@ignitionai/backend-tfjs

Single responsibility: provide TF.js implementations of the RL agents (DQN, PPO, Q-Table), plus the concrete IgnitionEnvTFJS that you instantiate in your app. If you’re doing anything other than pure inference, this is the backend you’ll be using.

Source: packages/backend-tfjs/src/ on GitHub.

Install


npm install @ignitionai/core @ignitionai/backend-tfjs

Public API surface

Export	Kind	Purpose
`IgnitionEnvTFJS` (aliased `IgnitionEnv`)	class	Concrete training env with TF.js agent factories pre-registered.
`DQNAgent` / `PPOAgent` / `QTableAgent`	classes	The three algorithm implementations.
`ReplayBuffer`	class	Ring-buffer experience replay.
`buildQNetwork`	function	Sequential MLP builder for Q-value networks.
`setBackend` / `getAvailableBackends`	functions	TF.js backend control.
`DQNConfig` / `PPOConfig` / `QTableConfig`	types	Config shapes for each algorithm.
`DQNConfigSchema` / `PPOConfigSchema` / `QTableConfigSchema`	Zod schemas	Runtime validation for the configs.
`DQN_DEFAULTS` / `PPO_DEFAULTS` / `QTABLE_DEFAULTS` / `ALGORITHM_DEFAULTS`	constants	Merged defaults used when you omit a config.
`TFBackend`	type	String literal union for backend names.

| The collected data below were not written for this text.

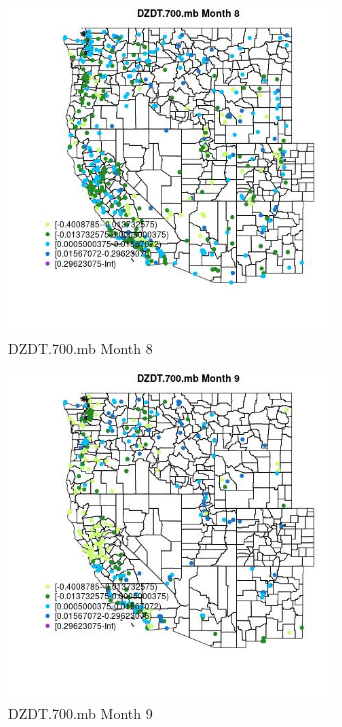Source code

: \begin{figure} 
\centering  
\includegraphics[width=0.77\textwidth]{Code_Outputs/Report_ML_input_PM25_Step4_part_e_de_duplicated_aves_compiled_2019-05-18wNAs_MapObsMo8DZDT700mb.jpg} 
\caption{\label{fig:Report_ML_input_PM25_Step4_part_e_de_duplicated_aves_compiled_2019-05-18wNAsMapObsMo8DZDT700mb}DZDT.700.mb Month 8} 
\end{figure} 
 

\begin{figure} 
\centering  
\includegraphics[width=0.77\textwidth]{Code_Outputs/Report_ML_input_PM25_Step4_part_e_de_duplicated_aves_compiled_2019-05-18wNAs_MapObsMo9DZDT700mb.jpg} 
\caption{\label{fig:Report_ML_input_PM25_Step4_part_e_de_duplicated_aves_compiled_2019-05-18wNAsMapObsMo9DZDT700mb}DZDT.700.mb Month 9} 
\end{figure} 
 

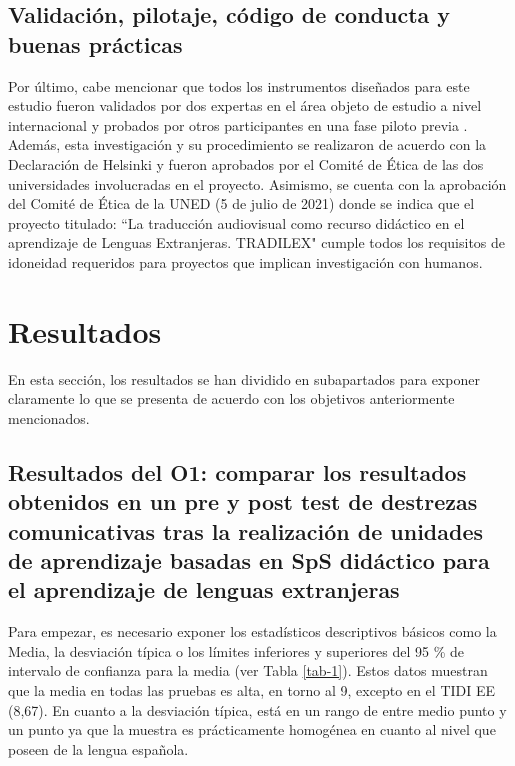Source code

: \documentclass[spanish]{textolivre}
\begin{document}
\subsection{Validación, pilotaje, código de conducta y buenas prácticas}\label{3.5}
Por último, cabe mencionar que todos los instrumentos diseñados para este estudio fueron validados por dos expertas en el área objeto de estudio a nivel internacional y probados por otros participantes en una fase piloto previa \cite{couto-cantero2021}. Además, esta investigación y su procedimiento se realizaron de acuerdo con la Declaración de Helsinki y fueron aprobados por el Comité de Ética de las dos universidades involucradas en el proyecto. Asimismo, se cuenta con la aprobación del Comité de Ética de la UNED (5 de julio de 2021) donde se indica que el proyecto titulado: ``La traducción audiovisual como recurso didáctico en el aprendizaje de Lenguas Extranjeras. TRADILEX" cumple todos los requisitos de idoneidad requeridos para proyectos que implican investigación con humanos.

\section{Resultados}\label{resultados}
En esta sección, los resultados se han dividido en subapartados para exponer claramente lo que se presenta de acuerdo con los objetivos anteriormente mencionados.

\subsection{Resultados del O1: comparar los resultados obtenidos en un pre y post test de destrezas comunicativas tras la realización de unidades de aprendizaje basadas en SpS didáctico para el aprendizaje de lenguas extranjeras}\label{sec-4.1}
Para empezar, es necesario exponer los estadísticos descriptivos básicos como la Media, la desviación típica o los límites inferiores y superiores del 95 \% de intervalo de confianza para la media (ver Tabla \ref{tab-1}). Estos datos muestran que la media en todas las pruebas es alta, en torno al 9, excepto en el TIDI EE (8,67). En cuanto a la desviación típica, está en un rango de entre medio punto y un punto ya que la muestra es prácticamente homogénea en cuanto al nivel que poseen de la lengua española.
\end{document}
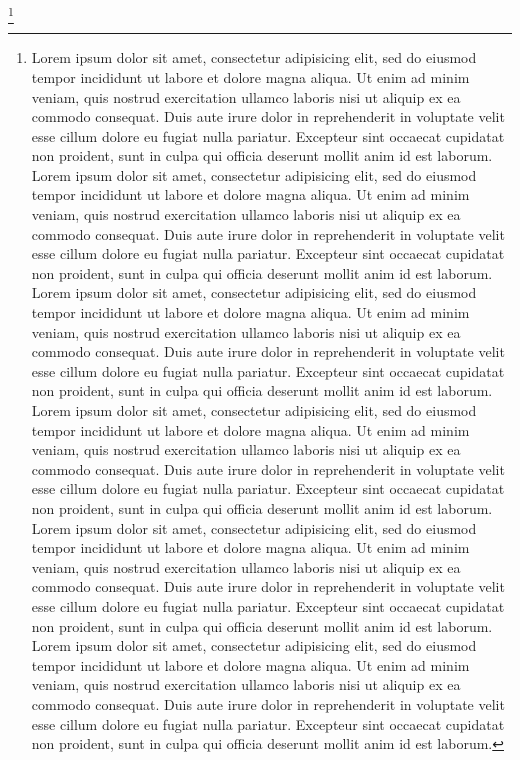 \documentclass[12pt]{article}
\begin{document}
\footnote{Lorem ipsum dolor sit amet, consectetur adipisicing elit, sed do eiusmod tempor incididunt ut labore et dolore magna aliqua. Ut enim ad minim veniam, quis nostrud exercitation ullamco laboris nisi ut aliquip ex ea commodo consequat. Duis aute irure dolor in reprehenderit in voluptate velit esse cillum dolore eu fugiat nulla pariatur. Excepteur sint occaecat cupidatat non proident, sunt in culpa qui officia deserunt mollit anim id est laborum. Lorem ipsum dolor sit amet, consectetur adipisicing elit, sed do eiusmod tempor incididunt ut labore et dolore magna aliqua. Ut enim ad minim veniam, quis nostrud exercitation ullamco laboris nisi ut aliquip ex ea commodo consequat. Duis aute irure dolor in reprehenderit in voluptate velit esse cillum dolore eu fugiat nulla pariatur. Excepteur sint occaecat cupidatat non proident, sunt in culpa qui officia deserunt mollit anim id est laborum. Lorem ipsum dolor sit amet, consectetur adipisicing elit, sed do eiusmod tempor incididunt ut labore et dolore magna aliqua. Ut enim ad minim veniam, quis nostrud exercitation ullamco laboris nisi ut aliquip ex ea commodo consequat. Duis aute irure dolor in reprehenderit in voluptate velit esse cillum dolore eu fugiat nulla pariatur. Excepteur sint occaecat cupidatat non proident, sunt in culpa qui officia deserunt mollit anim id est laborum. Lorem ipsum dolor sit amet, consectetur adipisicing elit, sed do eiusmod tempor incididunt ut labore et dolore magna aliqua. Ut enim ad minim veniam, quis nostrud exercitation ullamco laboris nisi ut aliquip ex ea commodo consequat. Duis aute irure dolor in reprehenderit in voluptate velit esse cillum dolore eu fugiat nulla pariatur. Excepteur sint occaecat cupidatat non proident, sunt in culpa qui officia deserunt mollit anim id est laborum. Lorem ipsum dolor sit amet, consectetur adipisicing elit, sed do eiusmod tempor incididunt ut labore et dolore magna aliqua. Ut enim ad minim veniam, quis nostrud exercitation ullamco laboris nisi ut aliquip ex ea commodo consequat. Duis aute irure dolor in reprehenderit in voluptate velit esse cillum dolore eu fugiat nulla pariatur. Excepteur sint occaecat cupidatat non proident, sunt in culpa qui officia deserunt mollit anim id est laborum. Lorem ipsum dolor sit amet, consectetur adipisicing elit, sed do eiusmod tempor incididunt ut labore et dolore magna aliqua. Ut enim ad minim veniam, quis nostrud exercitation ullamco laboris nisi ut aliquip ex ea commodo consequat. Duis aute irure dolor in reprehenderit in voluptate velit esse cillum dolore eu fugiat nulla pariatur. Excepteur sint occaecat cupidatat non proident, sunt in culpa qui officia deserunt mollit anim id est laborum.}

\nocite{*}
\newpage
\printbibliography[heading=bibintoc]
\end{document}
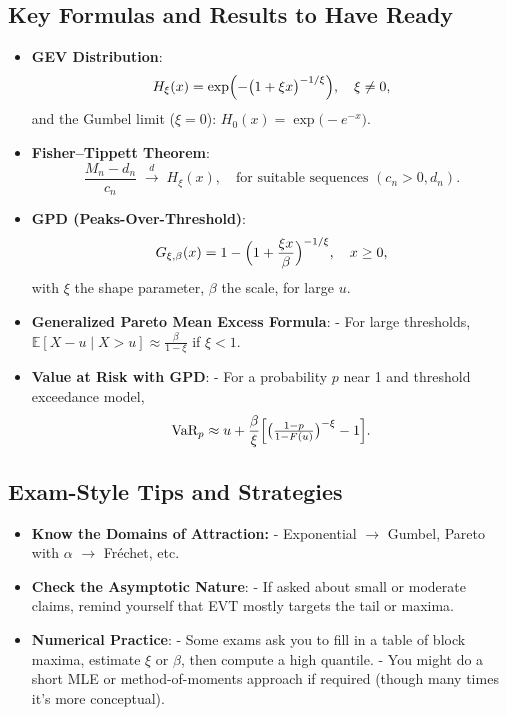 \documentclass[13pt,a4paper]{article}
\begin{document}
\subsection{Key Formulas and Results to Have Ready}
\begin{itemize}
  \item \textbf{GEV Distribution}:
    \[
      H_\xi(x) = \exp\Bigl(-\bigl(1+\xi x\bigr)^{-1/\xi}\Bigr),
      \quad \xi \neq 0,
    \]
    and the Gumbel limit (\(\xi=0\)): \(H_0(x)=\exp\bigl(-e^{-x}\bigr)\).
  \item \textbf{Fisher--Tippett Theorem}:
    \[
      \frac{M_n - d_n}{c_n} \;\xrightarrow{d}\; H_\xi(x), 
      \quad \text{for suitable sequences }(c_n>0,d_n).
    \]
  \item \textbf{GPD (Peaks-Over-Threshold)}:
    \[
      G_{\xi,\beta}(x)= 1-\Bigl(1+\frac{\xi x}{\beta}\Bigr)^{-1/\xi}, 
      \quad x\ge 0,
    \]
    with \(\xi\) the shape parameter, \(\beta\) the scale, for large \(u\). 
  \item \textbf{Generalized Pareto Mean Excess Formula}:
    - For large thresholds, \(\mathbb{E}[X-u \mid X>u] \approx \frac{\beta}{1-\xi}\) if \(\xi<1\).
  \item \textbf{Value at Risk with GPD}:
    - For a probability \(p\) near 1 and threshold exceedance model,
      \[
        \text{VaR}_p \approx u + \frac{\beta}{\xi}\Bigl[\bigl(\tfrac{1-p}{1-F(u)}\bigr)^{-\xi}-1\Bigr].
      \]
\end{itemize}

\subsection{Exam-Style Tips and Strategies}
\begin{itemize}
  \item \textbf{Know the Domains of Attraction:}  
    - Exponential \(\to\) Gumbel, Pareto with \(\alpha\) \(\to\) Fréchet, etc.
  \item \textbf{Check the Asymptotic Nature}: 
    - If asked about small or moderate claims, remind yourself that EVT mostly targets the tail or maxima. 
  \item \textbf{Numerical Practice}: 
    - Some exams ask you to fill in a table of block maxima, estimate \(\xi\) or \(\beta\), then compute a high quantile.  
    - You might do a short MLE or method-of-moments approach if required (though many times it’s more conceptual).
\end{itemize}
\end{document}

The `IgnitionEnvTFJS` class — a 30-line plugin on top of `core`

This is the single file that wires TensorFlow.js into the core training loop:

packages/backend-tfjs/src/ignition-env-tfjs.ts


import { IgnitionEnv, type TrainingEnv, type AgentFactory } from '@ignitionai/core'
import { DQNAgent } from './agents/dqn'
import { PPOAgent } from './agents/ppo'
import { QTableAgent } from './agents/qtable'
import { ALGORITHM_DEFAULTS } from './defaults'
 
const FACTORIES: Record<string, AgentFactory> = {
  dqn: (config) => new DQNAgent(config as unknown as DQNConfig),
  ppo: (config) => new PPOAgent(config as unknown as PPOConfig),
  qtable: (config) => new QTableAgent(config as unknown as QTableConfig),
}
 
export class IgnitionEnvTFJS extends IgnitionEnv {
  constructor(env: TrainingEnv) {
    super(env)
    this.factories = { ...FACTORIES }
    this.algorithmDefaults = { ...ALGORITHM_DEFAULTS }
  }
}

That’s the whole file. It does two things:

Extends the base IgnitionEnv from core.
Registers three agent factories and their defaults.

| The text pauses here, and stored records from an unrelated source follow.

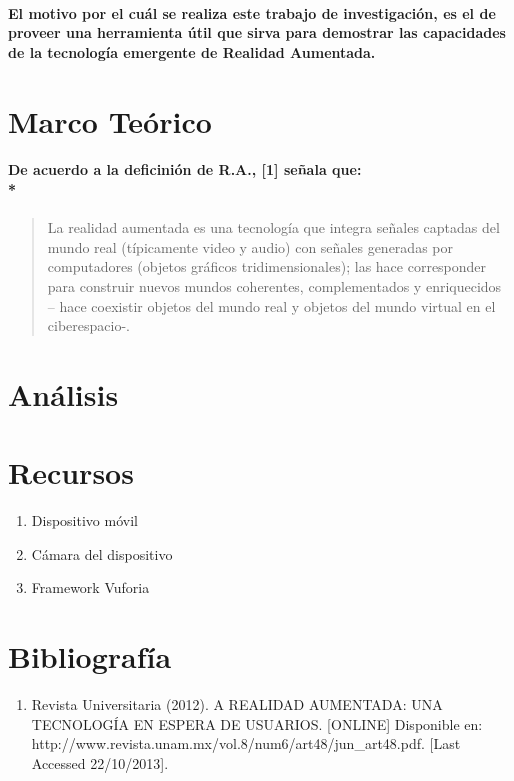 \documentclass[11pt]{article} %
\begin{document}
\paragraph{
El motivo por el cuál se realiza este trabajo de investigación, es el de proveer una herramienta útil que sirva para demostrar las capacidades de la tecnología emergente de Realidad Aumentada.
 }
\section{Marco Teórico}

\paragraph{
De acuerdo a la deficinión de R.A., [1] señala que:\\*  } \begin{quote} La realidad aumentada es una tecnología que integra señales captadas del mundo real (típicamente video y audio) con señales generadas por computadores (objetos gráficos tridimensionales); las hace corresponder para construir nuevos mundos coherentes, complementados y enriquecidos – hace coexistir objetos del mundo real y objetos del mundo virtual en el ciberespacio-.\end{quote} 
\section{Análisis}
\section{Recursos}

\begin{enumerate} 
	 \item Dispositivo móvil
	 \item Cámara del dispositivo
	 \item Framework Vuforia
	
 \end{enumerate}
\section{Bibliografía}
\begin{enumerate} 
 \item Revista Universitaria (2012). A REALIDAD AUMENTADA: UNA TECNOLOGÍA EN ESPERA DE USUARIOS. [ONLINE] Disponible en: http://www.revista.unam.mx/vol.8/num6/art48/jun\_art48.pdf. [Last Accessed 22/10/2013].

 \end{enumerate}
\end{document}
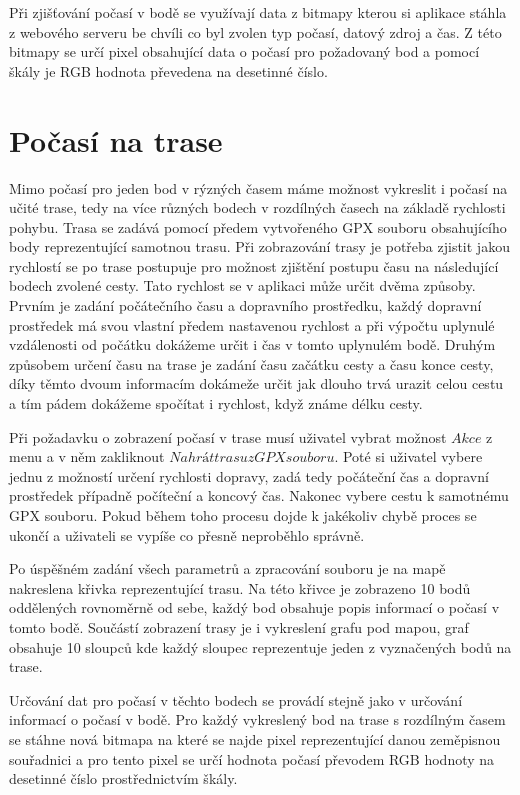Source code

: \documentclass[czech,bachelor,dept460,male,csharp,cpdeclaration]{diploma}
\begin{document}
	Při zjišťování počasí v bodě se využívají data z bitmapy kterou si aplikace stáhla z webového serveru be chvíli co byl zvolen typ počasí, datový zdroj a čas. Z této bitmapy se určí pixel obsahující data o počasí pro požadovaný bod a pomocí škály je RGB hodnota převedena na desetinné číslo.
	
	\section{Počasí na trase}
	
	Mimo počasí pro jeden bod v rýzných časem máme možnost vykreslit i počasí na učité trase, tedy na více různých bodech v rozdílných časech na základě rychlosti pohybu. Trasa se zadává pomocí předem vytvořeného GPX souboru obsahujícího body reprezentující samotnou trasu. Při zobrazování trasy je potřeba zjistit jakou rychlostí se po trase postupuje pro možnost zjištění postupu času na následující bodech zvolené cesty. Tato rychlost se v aplikaci může určit dvěma způsoby. Prvním je zadání počátečního času a dopravního prostředku, každý dopravní prostředek má svou vlastní předem nastavenou rychlost a při výpočtu uplynulé vzdálenosti od počátku dokážeme určit i čas v tomto uplynulém bodě. Druhým způsobem určení času na trase je zadání času začátku cesty a času konce cesty, díky těmto dvoum informacím dokámeže určit jak dlouho trvá urazit celou cestu a tím pádem dokážeme spočítat i rychlost, když známe délku cesty.
	
	Při požadavku o zobrazení počasí v trase musí uživatel vybrat možnost $Akce$ z menu a v něm zakliknout $Nahrát trasu z GPX souboru$. Poté si uživatel vybere jednu z možností určení rychlosti dopravy, zadá tedy počáteční čas a dopravní prostředek případně počíteční a koncový čas. Nakonec vybere cestu k samotnému GPX souboru. Pokud během toho procesu dojde k jakékoliv chybě proces se ukončí a uživateli se vypíše co přesně neproběhlo správně.
	
	Po úspěšném zadání všech parametrů a zpracování souboru je na mapě nakreslena křivka reprezentující trasu. Na této křivce je zobrazeno 10 bodů oddělených rovnoměrně od sebe, každý bod obsahuje popis informací o počasí v tomto bodě. Součástí zobrazení trasy je i vykreslení grafu pod mapou, graf obsahuje 10 sloupců kde každý sloupec reprezentuje jeden z vyznačených bodů na trase. 
	
	Určování dat pro počasí v těchto bodech se provádí stejně jako v určování informací o počasí v bodě. Pro každý vykreslený bod na trase s rozdílným časem se stáhne nová bitmapa na které se najde pixel reprezentující danou zeměpisnou souřadnici a pro tento pixel se určí hodnota počasí převodem RGB hodnoty na desetinné číslo prostřednictvím škály.
	
\end{document}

When you later call env.train('dqn'), core looks up this.factories['dqn'], calls it with the merged config, and gets back a DQNAgent instance — without ever importing TF.js into the core package. This is the clean dependency inversion: core defines the AgentInterface contract, and backend-tfjs fulfills it.

Backend selection — WebGPU → WebGL → WASM → CPU

TensorFlow.js runs on multiple backends. You should think of them as “the same math, progressively less fast”:

Backend	Speed	Availability
WebGPU	Fastest	Latest Chrome/Edge/Safari, behind a flag in Firefox
WebGL	Fast	Every modern browser
WASM	Medium	Every modern browser; best for low-end hardware
CPU	Slow	Always available; fallback of last resort

The setBackend helper (in packages/backend-tfjs/src/utils/backend-selector.ts) tries your requested backend and falls back to CPU if it’s unavailable:

packages/backend-tfjs/src/utils/backend-selector.ts (excerpt)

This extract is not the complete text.